Patanga succincta, the Bombay locust, is a species of locust found in India and southeast Asia. Usually a solitary insect, only in India has it has exhibited swarming behaviour. The last plague of this locust was in that country between 1901 and 1908 and there have not been any swarms since 1927. It is thought that the behaviour of the insects has altered because of changing practices in agricultural land use.

==Description==
Newly hatched Bombay locust nymphs are green with black spots. After they have grown and shed their skin several times they become more variable in colour. Some are plain green, and others are either orange-brown or green with a black spot at the base of each wingpad. The immature adults are at first pale brown with a yellowish dorsal stripe and a dark-coloured prothorax with two lateral pale bands. After six to eight weeks the general colour becomes darker and changes to a rosy red colour, particularly noticeable on the hind wings. When the locusts become mature the following year, they turn dark brown.

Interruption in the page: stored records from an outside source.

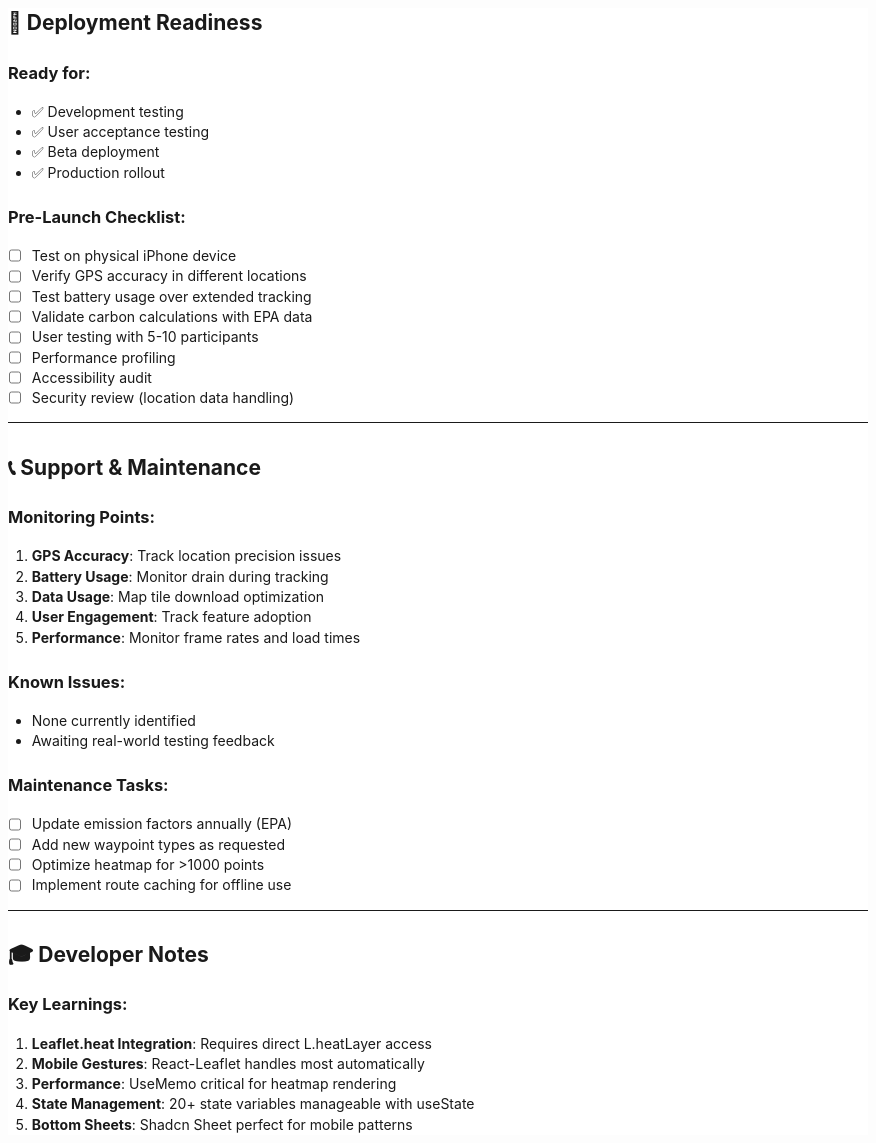 
## 🏁 Deployment Readiness

### **Ready for**:
- ✅ Development testing
- ✅ User acceptance testing
- ✅ Beta deployment
- ✅ Production rollout

### **Pre-Launch Checklist**:
- [ ] Test on physical iPhone device
- [ ] Verify GPS accuracy in different locations
- [ ] Test battery usage over extended tracking
- [ ] Validate carbon calculations with EPA data
- [ ] User testing with 5-10 participants
- [ ] Performance profiling
- [ ] Accessibility audit
- [ ] Security review (location data handling)

---

## 📞 Support & Maintenance

### **Monitoring Points**:
1. **GPS Accuracy**: Track location precision issues
2. **Battery Usage**: Monitor drain during tracking
3. **Data Usage**: Map tile download optimization
4. **User Engagement**: Track feature adoption
5. **Performance**: Monitor frame rates and load times

### **Known Issues**:
- None currently identified
- Awaiting real-world testing feedback

### **Maintenance Tasks**:
- [ ] Update emission factors annually (EPA)
- [ ] Add new waypoint types as requested
- [ ] Optimize heatmap for >1000 points
- [ ] Implement route caching for offline use

---

## 🎓 Developer Notes

### **Key Learnings**:
1. **Leaflet.heat Integration**: Requires direct L.heatLayer access
2. **Mobile Gestures**: React-Leaflet handles most automatically
3. **Performance**: UseMemo critical for heatmap rendering
4. **State Management**: 20+ state variables manageable with useState
5. **Bottom Sheets**: Shadcn Sheet perfect for mobile patterns

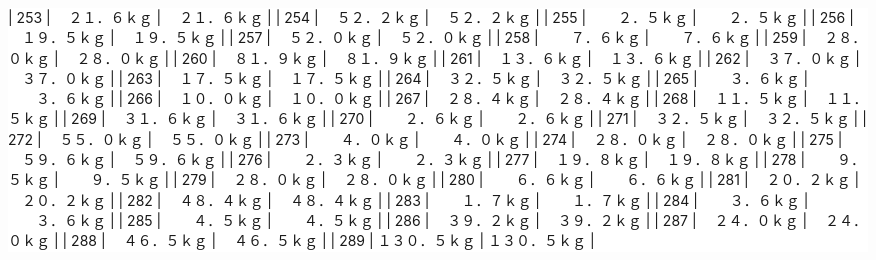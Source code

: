 | 253 | 　２１．６ｋｇ | 　２１．６ｋｇ |
| 254 | 　５２．２ｋｇ | 　５２．２ｋｇ |
| 255 | 　　２．５ｋｇ | 　　２．５ｋｇ |
| 256 | 　１９．５ｋｇ | 　１９．５ｋｇ |
| 257 | 　５２．０ｋｇ | 　５２．０ｋｇ |
| 258 | 　　７．６ｋｇ | 　　７．６ｋｇ |
| 259 | 　２８．０ｋｇ | 　２８．０ｋｇ |
| 260 | 　８１．９ｋｇ | 　８１．９ｋｇ |
| 261 | 　１３．６ｋｇ | 　１３．６ｋｇ |
| 262 | 　３７．０ｋｇ | 　３７．０ｋｇ |
| 263 | 　１７．５ｋｇ | 　１７．５ｋｇ |
| 264 | 　３２．５ｋｇ | 　３２．５ｋｇ |
| 265 | 　　３．６ｋｇ | 　　３．６ｋｇ |
| 266 | 　１０．０ｋｇ | 　１０．０ｋｇ |
| 267 | 　２８．４ｋｇ | 　２８．４ｋｇ |
| 268 | 　１１．５ｋｇ | 　１１．５ｋｇ |
| 269 | 　３１．６ｋｇ | 　３１．６ｋｇ |
| 270 | 　　２．６ｋｇ | 　　２．６ｋｇ |
| 271 | 　３２．５ｋｇ | 　３２．５ｋｇ |
| 272 | 　５５．０ｋｇ | 　５５．０ｋｇ |
| 273 | 　　４．０ｋｇ | 　　４．０ｋｇ |
| 274 | 　２８．０ｋｇ | 　２８．０ｋｇ |
| 275 | 　５９．６ｋｇ | 　５９．６ｋｇ |
| 276 | 　　２．３ｋｇ | 　　２．３ｋｇ |
| 277 | 　１９．８ｋｇ | 　１９．８ｋｇ |
| 278 | 　　９．５ｋｇ | 　　９．５ｋｇ |
| 279 | 　２８．０ｋｇ | 　２８．０ｋｇ |
| 280 | 　　６．６ｋｇ | 　　６．６ｋｇ |
| 281 | 　２０．２ｋｇ | 　２０．２ｋｇ |
| 282 | 　４８．４ｋｇ | 　４８．４ｋｇ |
| 283 | 　　１．７ｋｇ | 　　１．７ｋｇ |
| 284 | 　　３．６ｋｇ | 　　３．６ｋｇ |
| 285 | 　　４．５ｋｇ | 　　４．５ｋｇ |
| 286 | 　３９．２ｋｇ | 　３９．２ｋｇ |
| 287 | 　２４．０ｋｇ | 　２４．０ｋｇ |
| 288 | 　４６．５ｋｇ | 　４６．５ｋｇ |
| 289 | １３０．５ｋｇ | １３０．５ｋｇ |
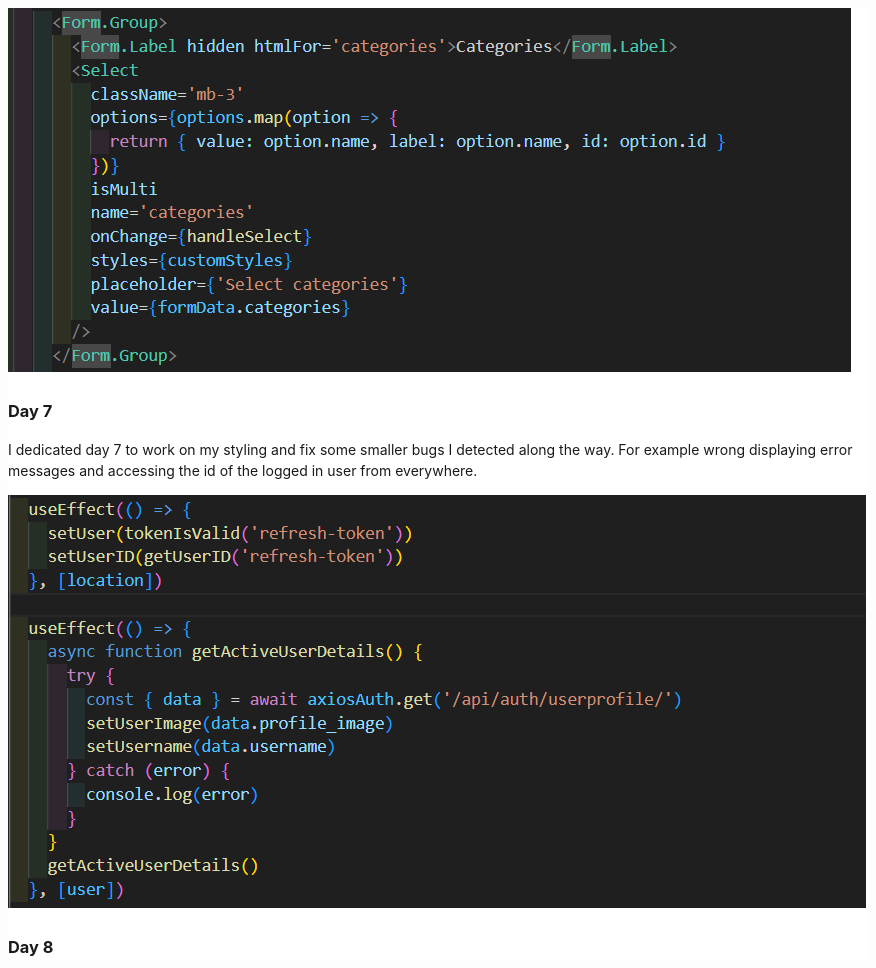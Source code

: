 ![Alt text](README-files/react-select.png)


### Day 7

I dedicated day 7 to work on my styling and fix some smaller bugs I detected along the way. For example wrong displaying error messages and accessing the id of the logged in user from everywhere.

![Alt text](README-files/access-user-id.png)

### Day 8
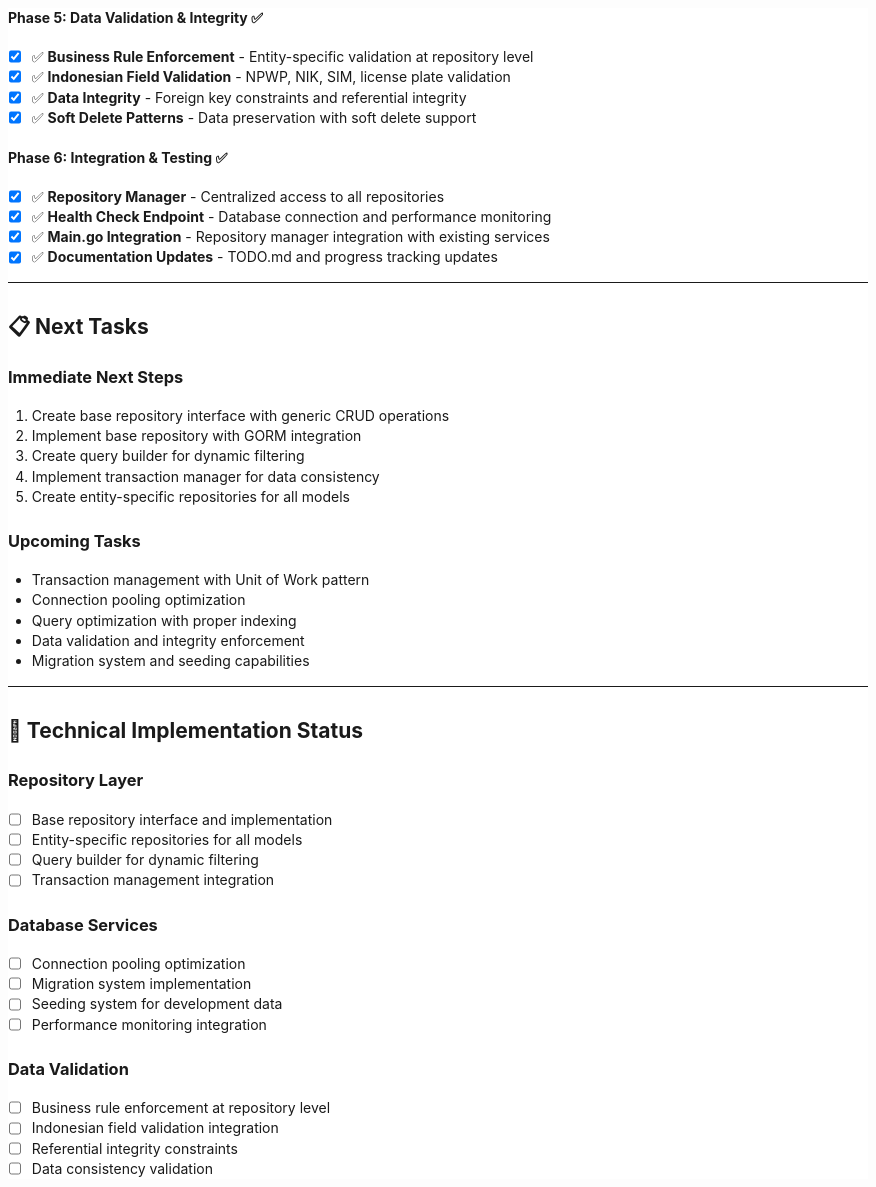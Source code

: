 #### Phase 5: Data Validation & Integrity ✅
- [x] ✅ **Business Rule Enforcement** - Entity-specific validation at repository level
- [x] ✅ **Indonesian Field Validation** - NPWP, NIK, SIM, license plate validation
- [x] ✅ **Data Integrity** - Foreign key constraints and referential integrity
- [x] ✅ **Soft Delete Patterns** - Data preservation with soft delete support

#### Phase 6: Integration & Testing ✅
- [x] ✅ **Repository Manager** - Centralized access to all repositories
- [x] ✅ **Health Check Endpoint** - Database connection and performance monitoring
- [x] ✅ **Main.go Integration** - Repository manager integration with existing services
- [x] ✅ **Documentation Updates** - TODO.md and progress tracking updates

---

## 📋 Next Tasks

### Immediate Next Steps
1. Create base repository interface with generic CRUD operations
2. Implement base repository with GORM integration
3. Create query builder for dynamic filtering
4. Implement transaction manager for data consistency
5. Create entity-specific repositories for all models

### Upcoming Tasks
- Transaction management with Unit of Work pattern
- Connection pooling optimization
- Query optimization with proper indexing
- Data validation and integrity enforcement
- Migration system and seeding capabilities

---

## 🔧 Technical Implementation Status

### Repository Layer
- [ ] Base repository interface and implementation
- [ ] Entity-specific repositories for all models
- [ ] Query builder for dynamic filtering
- [ ] Transaction management integration

### Database Services
- [ ] Connection pooling optimization
- [ ] Migration system implementation
- [ ] Seeding system for development data
- [ ] Performance monitoring integration

### Data Validation
- [ ] Business rule enforcement at repository level
- [ ] Indonesian field validation integration
- [ ] Referential integrity constraints
- [ ] Data consistency validation
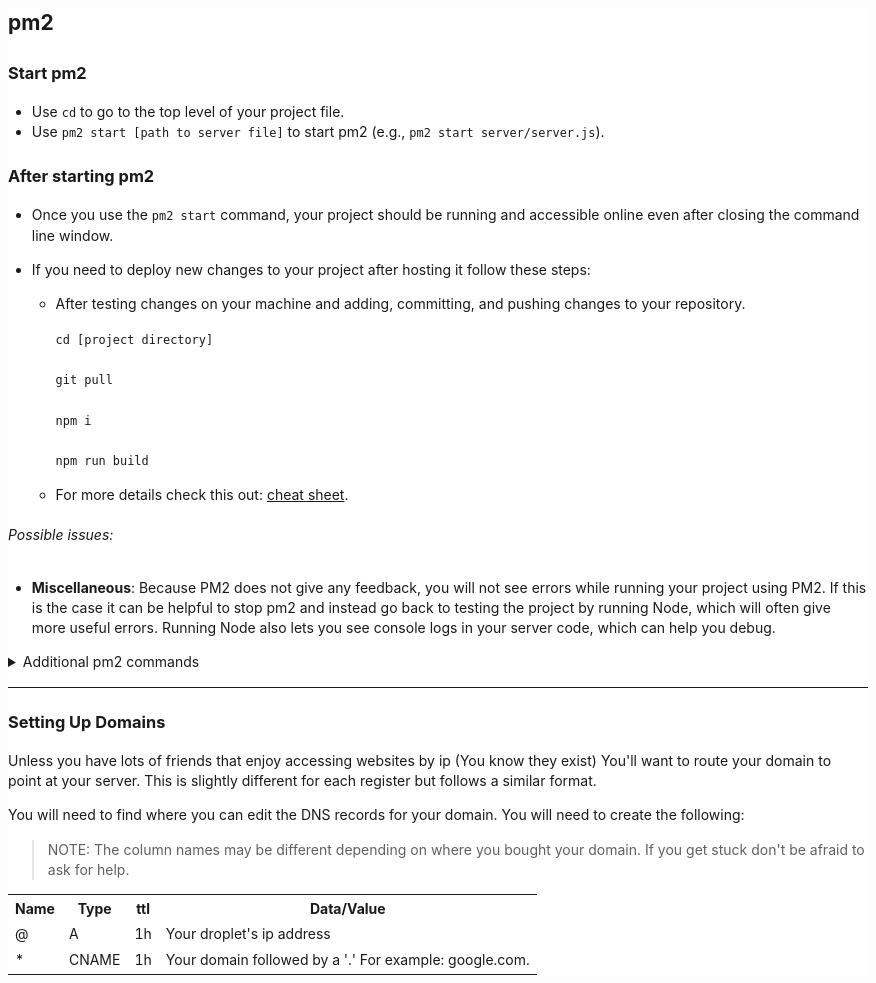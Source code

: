 
## pm2

### Start pm2

- Use `cd` to go to the top level of your project file.
- Use `pm2 start [path to server file]` to start pm2 (e.g., `pm2 start server/server.js`).

### After starting pm2

- Once you use the `pm2 start` command, your project should be running and accessible online even after closing the command line window.
- If you need to deploy new changes to your project after hosting it follow these steps:

  - After testing changes on your machine and adding, committing, and pushing changes to your repository.

    ```git
    cd [project directory]

    git pull

    npm i

    npm run build
    ```

  - For more details check this out: [cheat sheet](https://github.com/Alan-Miller/digital-ocean/blob/master/cheat-sheet-for-editing-hosted-project.md).

###### Possible issues:

- **Miscellaneous**: Because PM2 does not give any feedback, you will not see errors while running your project using PM2. If this is the case it can be helpful to stop pm2 and instead go back to testing the project by running Node, which will often give more useful errors. Running Node also lets you see console logs in your server code, which can help you debug.

<details><summary> Additional pm2 commands </summary></details>

---

### Setting Up Domains

Unless you have lots of friends that enjoy accessing websites by ip (You know they exist) You'll want to route your domain to point at your server. This is slightly different for each register but follows a similar format.

You will need to find where you can edit the DNS records for your domain. You will need to create the following:

> NOTE: The column names may be different depending on where you bought your domain. If you get stuck don't be afraid to ask for help.

<table>
<th>Name</th>
<th>Type</th>
<th>ttl</th>
<th>Data/Value</th>
<tr>
  <td>@</td>
  <td>A</td>
  <td>1h</td>
  <td>Your droplet's ip address</td>
</tr>
<tr>
  <td>*</td>
  <td>CNAME</td>
  <td>1h</td>
  <td>Your domain followed by a '.'  For example: google.com.</td>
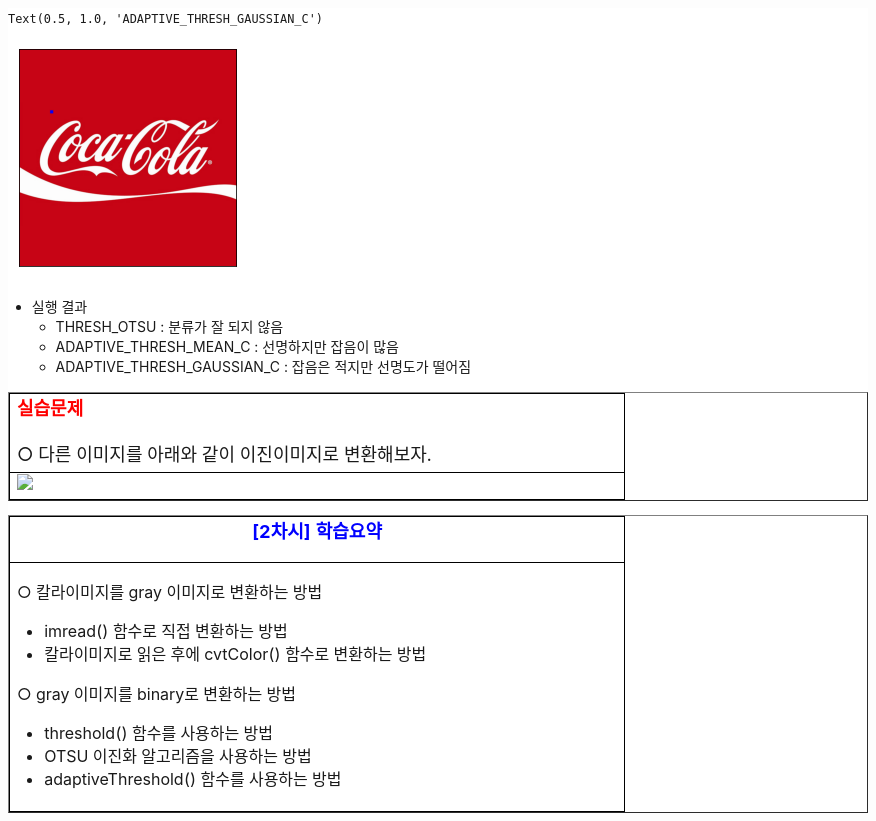     Text(0.5, 1.0, 'ADAPTIVE_THRESH_GAUSSIAN_C')




    
![png](output_16_1.png)
    


- 실행 결과
  - THRESH_OTSU : 분류가 잘 되지 않음
  - ADAPTIVE_THRESH_MEAN_C : 선명하지만 잡음이 많음
  - ADAPTIVE_THRESH_GAUSSIAN_C : 잡음은 적지만 선명도가 떨어짐

<table border=1 width=100%>
    <tr><td style="border: 1px solid black; width:600px; text-align: left;"><font size=4 color=red><b>실습문제</b></font><br><br>
        <font size=4>○ 다른 이미지를 아래와 같이 이진이미지로 변환해보자.</font></td></tr>       
    <tr><td style="border: 1px solid black; text-align: left;">
        <img src="./lecture_image/02_threshold2.png" width=70%></td></tr>   
</table>

<table border=1 width=100%>
    <tr><td style="border: 1px solid black; width:600px; height:40px; text-align: center;"><font size=4 color=blue><b>[2차시] 학습요약</b></font></td></tr>       
    <tr><td style="border: 1px solid black; text-align: left;"><font size=3>
        
○ 칼라이미지를 gray 이미지로 변환하는 방법 
  - imread() 함수로 직접 변환하는 방법 
  - 칼라이미지로 읽은 후에 cvtColor() 함수로 변환하는 방법 

○ gray 이미지를 binary로 변환하는 방법 
  - threshold() 함수를 사용하는 방법  
  - OTSU 이진화 알고리즘을 사용하는 방법
  - adaptiveThreshold() 함수를 사용하는 방법
        
</font></td></tr>   
</table>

==Distribution and habitat==
The Bombay locust is found in India, Southwest Asia and Southeast Asia. Its range extends from India and Pakistan to Thailand, Malaysia, Vietnam, Japan, the Philippines and Indonesia. Its typical breeding habitat is grassy plains and rough, tussocky grassland with shrubs and scattered trees at elevations up to about 1500 m. In India, where swarms were common at one time, there have not been any swarms since 1927; it is thought this is due to a change of land use, with the areas of grassland in which it used to breed now being largely under cultivation. In some other parts of its range, where it does not form swarms, it has become an important local pest after forest clearance.

==Life cycle==
On becoming an adult, the Bombay locust enters a diapause which lasts throughout the cool dry season. With the coming of the rains the insect becomes mature and starts to breed. In southern Japan, for example, it remains in diapause from June to March. It has been shown that it is the increased day length in the spring that triggers the change to reproductive status. In India it breeds in June and July, in Malaysia in August and September, and in Thailand in March and April.

Females lay one to four pods, each containing up to 150 eggs, in soft soil. These hatch 4 to 8 weeks later, depending on locality, and the nymphs pass through about seven developmental stages over a period of several months, before becoming immature adults. There is a single generation each year. In Thailand, the young nymphs feed on short grasses but after about the third moult they move into crops such as maize. In the morning they feed in full sun at the top of the plant, by midday they have moved down into cooler, shadier locations, and in the evening they move upward again, congregating on the sunny west-facing side of the plant. The immature adults of non-swarming populations congregate on a few adjacent maize plants, flying briefly to another location if disturbed. After the maize is harvested, they move back to grassland.

==Swarming behaviour==
The Bombay locust has only exhibited swarming behaviour in India. The most recent plague lasted from 1901 to 1908 and the last recorded swarm was in 1927, since when the patterns of agriculture in the region have changed. When swarming, the insects spent the cool period from November to March in forested areas in the Western Ghats. In May, when the monsoon winds had started to blow, they moved northeastwards into Gujarat, Indore, Nagpur, Hyderabad and the Eastern Ghats, by then covering an area of 500000 km2. If the rains failed to arrive in June, the plague continued to move with the wind, sometimes as far as Orissa, Bihar and Bengal. On the arrival of the rains, the swarms split up, the females laid their eggs and the insects died. The pods were typically laid in heavy clay soils in grassland, burned millet fields or the vacant strips of land between fields. The eggs hatched a few weeks later, and as the hoppers grew and developed into winged adults, they fed on grasses or moved into ripening millet crops. Northeasterly winds blowing in October and November transported the immature adults back to the Western Ghats, mostly feeding by day and moving at night.